BEACON, THE NEW POINT-A PRODUCT INTO BETA
I have been lucky enough to be using Beacon since pre-Alpha. Essentially, it is Atlassian’s answer to the much needed, what is actually going on and do I need to be aware? Beacon is a proactive security scanning tool built for your Atlassian ecosystem. It provides security analysts and admins an opportunity to deal with any events that before would have gone under the radar. Today Beacon was announced as a Beta product through the Point-A programme.
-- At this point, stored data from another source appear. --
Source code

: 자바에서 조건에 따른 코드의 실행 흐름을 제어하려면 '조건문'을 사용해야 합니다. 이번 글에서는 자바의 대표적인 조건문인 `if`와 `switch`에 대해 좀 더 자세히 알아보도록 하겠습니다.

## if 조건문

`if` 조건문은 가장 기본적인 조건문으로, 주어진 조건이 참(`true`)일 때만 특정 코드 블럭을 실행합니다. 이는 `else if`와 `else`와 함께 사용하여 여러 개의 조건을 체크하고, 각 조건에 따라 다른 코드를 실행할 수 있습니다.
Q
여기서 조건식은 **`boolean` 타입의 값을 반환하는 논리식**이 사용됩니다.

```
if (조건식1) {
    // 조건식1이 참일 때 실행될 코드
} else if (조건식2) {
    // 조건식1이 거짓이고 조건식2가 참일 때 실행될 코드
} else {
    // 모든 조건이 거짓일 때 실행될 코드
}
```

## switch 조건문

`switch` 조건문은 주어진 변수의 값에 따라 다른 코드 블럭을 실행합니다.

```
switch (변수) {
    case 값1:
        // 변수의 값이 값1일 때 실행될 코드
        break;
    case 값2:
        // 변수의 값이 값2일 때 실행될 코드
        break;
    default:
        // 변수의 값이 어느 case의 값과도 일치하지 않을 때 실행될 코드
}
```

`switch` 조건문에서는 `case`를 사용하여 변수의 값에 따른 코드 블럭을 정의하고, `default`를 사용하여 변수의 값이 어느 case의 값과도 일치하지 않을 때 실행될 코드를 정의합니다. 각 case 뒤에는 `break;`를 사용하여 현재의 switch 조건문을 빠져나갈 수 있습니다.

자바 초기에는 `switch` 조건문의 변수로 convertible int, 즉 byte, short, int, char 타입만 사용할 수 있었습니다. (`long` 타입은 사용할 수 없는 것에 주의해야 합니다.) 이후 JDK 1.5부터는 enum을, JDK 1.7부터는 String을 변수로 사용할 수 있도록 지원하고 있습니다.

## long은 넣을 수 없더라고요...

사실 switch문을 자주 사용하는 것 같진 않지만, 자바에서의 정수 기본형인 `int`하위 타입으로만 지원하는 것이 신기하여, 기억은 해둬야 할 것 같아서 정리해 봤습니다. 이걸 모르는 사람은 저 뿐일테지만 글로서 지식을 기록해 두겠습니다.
While this product is fairly new and I’m sure has a lot of growth to come, it is already showing huge potential in the available triggers and functionality once an alert has gone off.
In essence it is not surprising Atlassian is focusing on security improvements. Removing all barriers to the cloud ensures a large pool of customers and a more secure future for their company. The new security features coming however are incredibly exciting for companies and admins who are tasked with keeping their systems running the best they can.